··· Records provided ···
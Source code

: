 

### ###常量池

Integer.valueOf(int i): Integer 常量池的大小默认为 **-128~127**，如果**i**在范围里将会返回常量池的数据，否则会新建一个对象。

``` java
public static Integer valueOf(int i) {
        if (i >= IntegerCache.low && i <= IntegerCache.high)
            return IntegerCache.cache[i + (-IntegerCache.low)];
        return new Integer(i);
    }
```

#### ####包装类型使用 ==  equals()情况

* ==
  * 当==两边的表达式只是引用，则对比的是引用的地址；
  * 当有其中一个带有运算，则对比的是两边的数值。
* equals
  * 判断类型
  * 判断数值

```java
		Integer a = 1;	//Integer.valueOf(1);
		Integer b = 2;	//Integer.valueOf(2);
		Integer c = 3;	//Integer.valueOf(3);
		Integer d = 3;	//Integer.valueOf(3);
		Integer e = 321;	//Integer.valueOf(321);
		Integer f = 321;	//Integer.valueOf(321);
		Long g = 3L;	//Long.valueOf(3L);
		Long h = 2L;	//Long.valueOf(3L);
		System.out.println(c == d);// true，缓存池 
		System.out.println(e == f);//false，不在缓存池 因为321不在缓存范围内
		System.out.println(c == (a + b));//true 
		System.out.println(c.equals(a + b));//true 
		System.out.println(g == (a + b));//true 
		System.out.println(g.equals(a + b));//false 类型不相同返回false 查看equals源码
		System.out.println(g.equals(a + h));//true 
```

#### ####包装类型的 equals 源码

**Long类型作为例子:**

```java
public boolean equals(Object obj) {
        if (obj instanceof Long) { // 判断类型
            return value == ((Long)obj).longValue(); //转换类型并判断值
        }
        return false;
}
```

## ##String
···
* _Required action_: A word-for-word copy of all the entries above is required.

* _Response box_:
Source code

: 

### ###常量池

Integer.valueOf(int i): Integer 常量池的大小默认为 **-128~127**，如果**i**在范围里将会返回常量池的数据，否则会新建一个对象。

``` java
public static Integer valueOf(int i) {
        if (i >= IntegerCache.low && i <= IntegerCache.high)
            return IntegerCache.cache[i + (-IntegerCache.low)];
        return new Integer(i);
    }
```

#### ####包装类型使用 ==  equals()情况

* ==
  * 当==两边的表达式只是引用，则对比的是引用的地址；
  * 当有其中一个带有运算，则对比的是两边的数值。
* equals
  * 判断类型
  * 判断数值

```java
		Integer a = 1;	//Integer.valueOf(1);
		Integer b = 2;	//Integer.valueOf(2);
		Integer c = 3;	//Integer.valueOf(3);
		Integer d = 3;	//Integer.valueOf(3);
		Integer e = 321;	//Integer.valueOf(321);
		Integer f = 321;	//Integer.valueOf(321);
		Long g = 3L;	//Long.valueOf(3L);
		Long h = 2L;	//Long.valueOf(3L);
		System.out.println(c == d);// true，缓存池 
		System.out.println(e == f);//false，不在缓存池 因为321不在缓存范围内
		System.out.println(c == (a + b));//true 
		System.out.println(c.equals(a + b));//true 
		System.out.println(g == (a + b));//true 
		System.out.println(g.equals(a + b));//false 类型不相同返回false 查看equals源码
		System.out.println(g.equals(a + h));//true 
```

#### ####包装类型的 equals 源码

**Long类型作为例子:**

```java
public boolean equals(Object obj) {
        if (obj instanceof Long) { // 判断类型
            return value == ((Long)obj).longValue(); //转换类型并判断值
        }
        return false;
}
```

## ##String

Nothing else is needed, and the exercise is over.